In the autumn, he had to suspend work on his private orchard of images. It was hunting season, and any creature hidden in a tree risked being cut down by an arrow, or by one of the keen flying knives for which the iconoclasts were famous.

Stories were told all over the region about how these knives seemed almost to seek their prey, floating alongside them: the best marksmen could bring down a stag on the run with a perfectly timed and angled flick of the wrist. During one harvest season a celebrated knife huntsman bagged a figpecker at dawn, with a throw that bisected the delicate bird. Its body fell in two halves at his feet, along with a slender branch sliced off at the moment of the kill. The branch was stained at intervals with three studies of Adon's face.

The hunter had the momentary thought that the tree was infected with some disfiguring disease. He picked up the branch to examine it more closely; his hand trembled when he recognized Adon's portrait. He was as awed and confused as if he had seen God. These were the first images he had ever seen. Never before had he looked Adon directly in the eyes.

He dropped the branch, and with more apprehension than he had felt on any hunt, he swung a leg over the tree as if it were a woman, and slithered up into its crown. There, swaying above him, he saw the sea for the first time, its waves a transparent aquamarine starred with silvery fish, painted in a sequence of miniature panels, according to the description of Souraya, whose son had translated her words into images.

There were houses he knew, animals he had hunted and killed, alive again here in Heaven. Here was a wedding, a coming-of-age ceremony, faces only a bit larger than buds emerging like new fruit on the branches. He recognized the face of his own wife. God seemed to have made a world in the sky corresponding to the one created on earth. The tree was like God's own record of the tribe. Bewildered and frightened, he forgot his kill, and ran back to the settlement with a fierce speed, as if he were chasing a leopard.

He was led into Adon's house, and taken to the master, where he gave a breathless, incoherent account of an ocean in the sky, of a tree of life, where God made pictures that determined the destinies they lived. Adon, sensing a danger that had driven this steady-handed hunter mad, chose two men to meet it with him, took his knife in his hand, and guided by the hunter, followed him to the holy tree in which the world past and the world to come were blooming.

When the hunter handed Adon the fallen branch etched with his portrait, Adon flung the limb to the ground, and raising his knife, chopped it into segments as if it had been a snake he had encountered on the path.

Then he ordered the hunter to shimmy up the tree and hack off its branches one by one.
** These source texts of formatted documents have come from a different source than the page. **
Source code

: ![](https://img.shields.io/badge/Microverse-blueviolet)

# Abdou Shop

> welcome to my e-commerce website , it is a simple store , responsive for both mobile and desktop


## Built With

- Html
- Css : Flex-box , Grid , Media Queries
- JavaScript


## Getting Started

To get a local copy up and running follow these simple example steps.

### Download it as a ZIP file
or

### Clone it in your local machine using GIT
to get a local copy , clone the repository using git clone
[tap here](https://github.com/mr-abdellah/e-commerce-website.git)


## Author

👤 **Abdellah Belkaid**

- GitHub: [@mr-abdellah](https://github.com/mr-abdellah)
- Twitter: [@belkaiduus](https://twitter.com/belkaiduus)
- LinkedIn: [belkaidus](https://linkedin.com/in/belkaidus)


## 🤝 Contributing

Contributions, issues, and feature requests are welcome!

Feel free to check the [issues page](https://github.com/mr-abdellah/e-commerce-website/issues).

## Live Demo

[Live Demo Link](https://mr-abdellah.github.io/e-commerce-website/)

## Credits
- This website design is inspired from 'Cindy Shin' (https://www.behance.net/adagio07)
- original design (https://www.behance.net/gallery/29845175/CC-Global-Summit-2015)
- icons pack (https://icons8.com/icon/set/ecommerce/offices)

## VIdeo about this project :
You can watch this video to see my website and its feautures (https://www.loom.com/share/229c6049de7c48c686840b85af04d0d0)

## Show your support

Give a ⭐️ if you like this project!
Faces, still lifes, flowers, and animals fell onto the ground.

As if he were at war, Adon attacked each one. A branch with an unusually ample planed section near its leaf end fell to the ground, and Adon froze. The wood was painted with a dreamlike scene of a woman with a small child in her arms; pearls of tears were visible on her face, as she and the child stared back with fixed eyes toward the recognizable gates of their own settlement, as a company of soldiers in helmets barricaded the entrance. Then Adon called for fire.

The men pleaded with Adon to save the orchard; its destruction would be an incalculable loss to the community. Another ran to the sanctuary to fetch the chief priests, hoping they would dissuade Adon, but when they arrived and saw how the trees had been desecrated, they agreed with Adon that whatever fruit they might yield was irrevocably poisoned. They chanted prayers of repentance as Adon put the torch to the garden.

Then began a time of fear, of interrogations, denunciations, and perpetual dawn sacrifices presided over by the men and boys of the community. These were the first months Adon and Ivat had spent a substantial amount of time in each other's company, and the shared ceremonies and ritual rigors created in them a mutual acknowledgment, almost camaraderie.